For the data below, report how many lines include the word "adalah", and write nothing else.

[Entries provided — start]

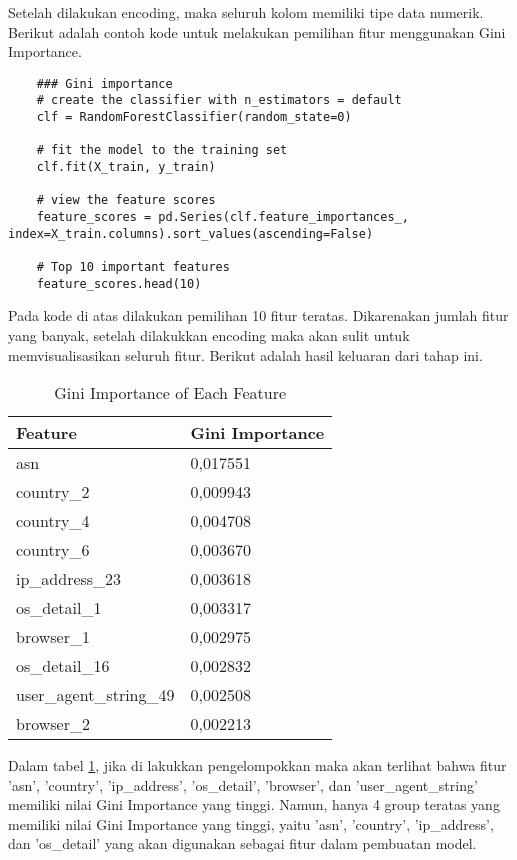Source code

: Setelah dilakukan encoding, maka seluruh kolom memiliki tipe data numerik. Berikut adalah contoh kode untuk melakukan pemilihan fitur menggunakan Gini Importance.

\begin{lstlisting}
    ### Gini importance 
    # create the classifier with n_estimators = default
    clf = RandomForestClassifier(random_state=0)

    # fit the model to the training set
    clf.fit(X_train, y_train)

    # view the feature scores
    feature_scores = pd.Series(clf.feature_importances_, index=X_train.columns).sort_values(ascending=False)
    
    # Top 10 important features
    feature_scores.head(10) 
    \end{lstlisting}

    Pada kode di atas dilakukan pemilihan 10 fitur teratas. Dikarenakan jumlah fitur yang banyak, setelah dilakukkan encoding maka akan sulit untuk memvisualisasikan seluruh fitur.
    Berikut adalah hasil keluaran dari tahap ini.

    \begin{table}[H]
    \caption{Gini Importance of Each Feature}

    \centering
    \begin{tabular}{|l|l|}
    \hline
    \textbf{Feature} & \textbf{Gini Importance} \\ \hline
    asn & 0,017551 \\ 
    country\_2 & 0,009943 \\ 
    country\_4 & 0,004708 \\ 
    country\_6 & 0,003670 \\ 
    ip\_address\_23 & 0,003618 \\ 
    os\_detail\_1 & 0,003317 \\ 
    browser\_1 & 0,002975 \\ 
    os\_detail\_16 & 0,002832 \\ 
    user\_agent\_string\_49 & 0,002508 \\ 
    browser\_2 & 0,002213 \\ \hline
    \end{tabular}
    \label{tab:gini_importance}
    \end{table}

    Dalam tabel \ref{tab:gini_importance}, jika di lakukkan pengelompokkan maka akan terlihat bahwa fitur 'asn', 'country', 'ip\_address', 'os\_detail', 'browser', dan 'user\_agent\_string' memiliki nilai Gini Importance yang tinggi. 
    Namun, hanya 4 group teratas yang memiliki nilai Gini Importance yang tinggi, yaitu 'asn', 'country', 'ip\_address', dan 'os\_detail' yang akan digunakan sebagai fitur dalam pembuatan model.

[Entries provided — finish]

Solution for this exercise
2